Infographics

As a future English teacher, argumentative essays will likely be a pretty substantial part of my curriculum. I like this infographic for a few reasons, but mainly the fact that it has all the basic essential information for structuring an argumentative essay all in one place. It gives a quick description of each step, plus an example of how to put it into use. I also feel like essay instruction has a tendency to include what needs to be in a paper, but not necessarily how to find or construct that information. This graphic gives simple suggestions for how to find the information you need to include in an argumentative essay. This would be useful to print out and hang out the wall of a classroom to refer to any time students are working on argumentative essays. It would also be useful to include in a powerpoint when beginning teaching the idea of argumentative essays.

 

This is one that I think could be beneficial in any classroom, really, regardless of the content area. Critical thinking is an important aspect of education and doesn’t get enough explicit instruction.
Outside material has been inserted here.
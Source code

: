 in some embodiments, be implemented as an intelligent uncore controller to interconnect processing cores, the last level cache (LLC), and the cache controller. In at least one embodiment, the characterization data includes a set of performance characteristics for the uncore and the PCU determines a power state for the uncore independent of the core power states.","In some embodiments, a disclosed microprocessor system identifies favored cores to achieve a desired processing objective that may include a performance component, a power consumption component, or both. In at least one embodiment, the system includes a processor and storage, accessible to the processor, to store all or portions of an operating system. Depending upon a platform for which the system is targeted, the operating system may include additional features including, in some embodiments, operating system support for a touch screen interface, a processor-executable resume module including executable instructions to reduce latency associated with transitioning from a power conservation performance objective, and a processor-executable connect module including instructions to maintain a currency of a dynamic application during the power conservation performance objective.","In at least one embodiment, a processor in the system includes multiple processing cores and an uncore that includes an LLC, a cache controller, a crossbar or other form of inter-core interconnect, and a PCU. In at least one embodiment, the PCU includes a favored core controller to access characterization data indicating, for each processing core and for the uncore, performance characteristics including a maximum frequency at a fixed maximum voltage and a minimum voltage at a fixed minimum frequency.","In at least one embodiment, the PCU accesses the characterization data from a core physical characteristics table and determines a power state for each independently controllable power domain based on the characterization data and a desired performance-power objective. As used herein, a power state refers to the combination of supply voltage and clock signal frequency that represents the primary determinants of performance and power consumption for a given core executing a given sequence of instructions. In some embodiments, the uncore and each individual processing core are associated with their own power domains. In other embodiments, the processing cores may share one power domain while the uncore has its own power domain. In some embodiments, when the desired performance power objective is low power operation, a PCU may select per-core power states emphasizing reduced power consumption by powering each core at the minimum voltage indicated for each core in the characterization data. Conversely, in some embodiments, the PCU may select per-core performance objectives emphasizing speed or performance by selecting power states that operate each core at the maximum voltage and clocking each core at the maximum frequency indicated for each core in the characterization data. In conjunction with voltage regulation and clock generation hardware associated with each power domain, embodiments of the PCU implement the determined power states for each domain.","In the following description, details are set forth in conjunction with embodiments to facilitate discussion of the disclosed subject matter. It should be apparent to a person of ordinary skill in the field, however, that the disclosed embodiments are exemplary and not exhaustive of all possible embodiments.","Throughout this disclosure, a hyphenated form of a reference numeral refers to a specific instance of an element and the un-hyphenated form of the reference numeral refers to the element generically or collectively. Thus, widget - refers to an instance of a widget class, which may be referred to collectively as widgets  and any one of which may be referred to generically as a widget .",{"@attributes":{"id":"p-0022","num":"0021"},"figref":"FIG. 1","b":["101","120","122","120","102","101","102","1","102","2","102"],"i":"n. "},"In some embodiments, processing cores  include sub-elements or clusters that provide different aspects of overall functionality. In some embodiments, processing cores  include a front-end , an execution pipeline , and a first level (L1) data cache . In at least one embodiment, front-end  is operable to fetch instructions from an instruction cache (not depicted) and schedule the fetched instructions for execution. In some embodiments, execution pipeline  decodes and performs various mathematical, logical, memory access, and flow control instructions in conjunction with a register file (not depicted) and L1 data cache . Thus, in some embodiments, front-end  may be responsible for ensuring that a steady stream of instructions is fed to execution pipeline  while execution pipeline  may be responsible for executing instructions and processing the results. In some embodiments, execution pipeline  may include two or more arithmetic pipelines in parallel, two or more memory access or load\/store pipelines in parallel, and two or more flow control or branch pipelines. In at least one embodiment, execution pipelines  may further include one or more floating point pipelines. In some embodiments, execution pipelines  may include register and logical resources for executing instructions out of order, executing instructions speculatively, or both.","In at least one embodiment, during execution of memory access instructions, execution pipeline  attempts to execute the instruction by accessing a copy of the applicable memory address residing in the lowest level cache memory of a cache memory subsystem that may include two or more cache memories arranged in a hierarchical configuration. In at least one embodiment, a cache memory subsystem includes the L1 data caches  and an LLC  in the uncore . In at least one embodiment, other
This would be useful for directing student discussion and for helping students formulate the types of questions necessary to really interact with complex texts and ideas. You can have it posted in class or as a digital resource that you can return to whenever students are struggling to find ways to analyze or dissect the material. As they spend more time practicing these skills it will become less necessary to refer to the graphic itself, which is the goal. But as a starting point, this is a good resource for examples of the types of questions we can be asking.

 

This is one I would want to have displayed on the wall to return to on a regular basis. I like the idea of building an appreciation for the sounds and meanings of less-common words. I want to encourage a love of words for the sake of the simple enjoyment of words that sound pleasant. Focusing on the aesthetic quality of the way a word sounds I think is a good way to encourage students to build their vocabulary, but without it seeming like an academic or tedious task. It also demonstrates how vast the English language is and how many words exist with very specific meanings. As a potential writing instructor I want to teach the value of choosing the right word for the right reasons, and introducing the fact that there is a word, say, for ‘rubbing on a lotion,’ I think is a great way to demonstrate the variety of language available.

 

These techniques are specific to the idea of storytelling, but I think some creative interpretation can make them applicable to more than just narrative. There’s an element of persistence and creative problem solving involved here that I particularly appreciate, and it’s packaged in such a way that makes it seem inspirational, rather than forceful. When it’s time to teach creative writing, this would be really useful for helping students to think of their stories as entire entities, rather than as a string of random ideas contained within a certain narrative arc. To think like writers, rather than to think like students who are forced to write. It’s also a graphic that I find particularly inspiring for myself, so it’s one that I would enjoy having posted in my classroom so that I could benefit from it.